- [Stored data entries]:
*** Begin section ***

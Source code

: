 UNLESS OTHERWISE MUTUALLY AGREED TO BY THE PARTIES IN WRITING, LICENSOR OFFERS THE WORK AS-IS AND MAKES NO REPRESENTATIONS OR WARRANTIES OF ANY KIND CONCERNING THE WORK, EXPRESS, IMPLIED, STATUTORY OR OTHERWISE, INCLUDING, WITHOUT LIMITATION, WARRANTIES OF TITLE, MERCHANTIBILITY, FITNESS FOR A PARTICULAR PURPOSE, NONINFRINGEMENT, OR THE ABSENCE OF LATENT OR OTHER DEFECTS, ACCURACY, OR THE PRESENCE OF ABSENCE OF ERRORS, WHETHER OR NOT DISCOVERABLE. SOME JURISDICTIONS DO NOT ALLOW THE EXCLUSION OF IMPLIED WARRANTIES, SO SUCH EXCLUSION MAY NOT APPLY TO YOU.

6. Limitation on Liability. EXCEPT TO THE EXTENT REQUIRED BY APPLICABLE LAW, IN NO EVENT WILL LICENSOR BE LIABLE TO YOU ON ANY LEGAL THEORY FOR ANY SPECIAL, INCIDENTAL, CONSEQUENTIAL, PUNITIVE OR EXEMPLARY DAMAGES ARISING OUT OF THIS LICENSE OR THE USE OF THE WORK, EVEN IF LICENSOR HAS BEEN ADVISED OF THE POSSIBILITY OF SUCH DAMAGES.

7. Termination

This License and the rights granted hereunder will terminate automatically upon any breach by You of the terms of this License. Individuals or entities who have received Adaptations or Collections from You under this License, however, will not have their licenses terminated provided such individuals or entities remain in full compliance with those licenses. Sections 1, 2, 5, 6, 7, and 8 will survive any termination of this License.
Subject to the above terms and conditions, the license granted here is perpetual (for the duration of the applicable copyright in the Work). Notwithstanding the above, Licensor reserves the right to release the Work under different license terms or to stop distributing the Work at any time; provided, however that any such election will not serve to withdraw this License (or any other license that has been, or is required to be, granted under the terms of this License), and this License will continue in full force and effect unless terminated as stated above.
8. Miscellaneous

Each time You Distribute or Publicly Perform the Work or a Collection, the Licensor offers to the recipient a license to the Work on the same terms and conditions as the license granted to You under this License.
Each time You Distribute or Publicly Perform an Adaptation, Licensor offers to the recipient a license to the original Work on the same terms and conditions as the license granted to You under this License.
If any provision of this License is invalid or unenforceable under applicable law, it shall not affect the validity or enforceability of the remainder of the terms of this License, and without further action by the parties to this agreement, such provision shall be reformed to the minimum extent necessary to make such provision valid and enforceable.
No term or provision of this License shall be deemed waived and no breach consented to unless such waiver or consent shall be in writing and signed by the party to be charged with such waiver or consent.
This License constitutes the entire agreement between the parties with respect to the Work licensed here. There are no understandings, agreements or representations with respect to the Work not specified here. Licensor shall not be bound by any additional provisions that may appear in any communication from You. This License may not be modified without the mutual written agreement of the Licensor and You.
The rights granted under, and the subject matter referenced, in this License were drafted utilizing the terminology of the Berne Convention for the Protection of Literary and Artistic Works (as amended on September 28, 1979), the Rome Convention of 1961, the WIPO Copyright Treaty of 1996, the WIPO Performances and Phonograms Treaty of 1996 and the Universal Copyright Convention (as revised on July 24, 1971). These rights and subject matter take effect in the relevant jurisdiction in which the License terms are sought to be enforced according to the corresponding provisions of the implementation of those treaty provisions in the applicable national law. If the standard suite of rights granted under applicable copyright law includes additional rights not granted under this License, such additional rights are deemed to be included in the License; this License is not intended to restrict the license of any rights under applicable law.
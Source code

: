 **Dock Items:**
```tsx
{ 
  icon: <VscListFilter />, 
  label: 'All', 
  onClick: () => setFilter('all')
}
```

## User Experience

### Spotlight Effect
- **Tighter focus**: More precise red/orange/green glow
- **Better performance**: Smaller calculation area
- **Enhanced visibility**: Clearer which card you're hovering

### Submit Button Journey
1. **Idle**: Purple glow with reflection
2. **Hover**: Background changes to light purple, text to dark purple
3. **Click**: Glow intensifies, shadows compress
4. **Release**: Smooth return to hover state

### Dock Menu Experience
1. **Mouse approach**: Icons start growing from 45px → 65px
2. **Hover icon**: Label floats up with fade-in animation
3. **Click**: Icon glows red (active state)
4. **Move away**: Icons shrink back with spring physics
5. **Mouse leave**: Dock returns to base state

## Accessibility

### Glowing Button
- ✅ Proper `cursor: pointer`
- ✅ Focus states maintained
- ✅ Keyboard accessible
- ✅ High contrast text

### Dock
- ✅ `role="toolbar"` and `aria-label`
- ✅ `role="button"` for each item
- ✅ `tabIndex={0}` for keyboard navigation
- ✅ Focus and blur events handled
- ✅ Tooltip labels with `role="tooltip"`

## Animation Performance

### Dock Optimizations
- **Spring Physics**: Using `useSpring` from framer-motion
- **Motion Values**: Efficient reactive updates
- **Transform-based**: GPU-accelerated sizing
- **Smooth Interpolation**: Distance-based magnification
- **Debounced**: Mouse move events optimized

*** End section ***

- [What you should do]: Reproduce the records above line by line, without any change, up to and including the line that holds "7. Termination".

- [Written answer]:
Source code

: UNLESS OTHERWISE MUTUALLY AGREED TO BY THE PARTIES IN WRITING, LICENSOR OFFERS THE WORK AS-IS AND MAKES NO REPRESENTATIONS OR WARRANTIES OF ANY KIND CONCERNING THE WORK, EXPRESS, IMPLIED, STATUTORY OR OTHERWISE, INCLUDING, WITHOUT LIMITATION, WARRANTIES OF TITLE, MERCHANTIBILITY, FITNESS FOR A PARTICULAR PURPOSE, NONINFRINGEMENT, OR THE ABSENCE OF LATENT OR OTHER DEFECTS, ACCURACY, OR THE PRESENCE OF ABSENCE OF ERRORS, WHETHER OR NOT DISCOVERABLE. SOME JURISDICTIONS DO NOT ALLOW THE EXCLUSION OF IMPLIED WARRANTIES, SO SUCH EXCLUSION MAY NOT APPLY TO YOU.

6. Limitation on Liability. EXCEPT TO THE EXTENT REQUIRED BY APPLICABLE LAW, IN NO EVENT WILL LICENSOR BE LIABLE TO YOU ON ANY LEGAL THEORY FOR ANY SPECIAL, INCIDENTAL, CONSEQUENTIAL, PUNITIVE OR EXEMPLARY DAMAGES ARISING OUT OF THIS LICENSE OR THE USE OF THE WORK, EVEN IF LICENSOR HAS BEEN ADVISED OF THE POSSIBILITY OF SUCH DAMAGES.

7. Termination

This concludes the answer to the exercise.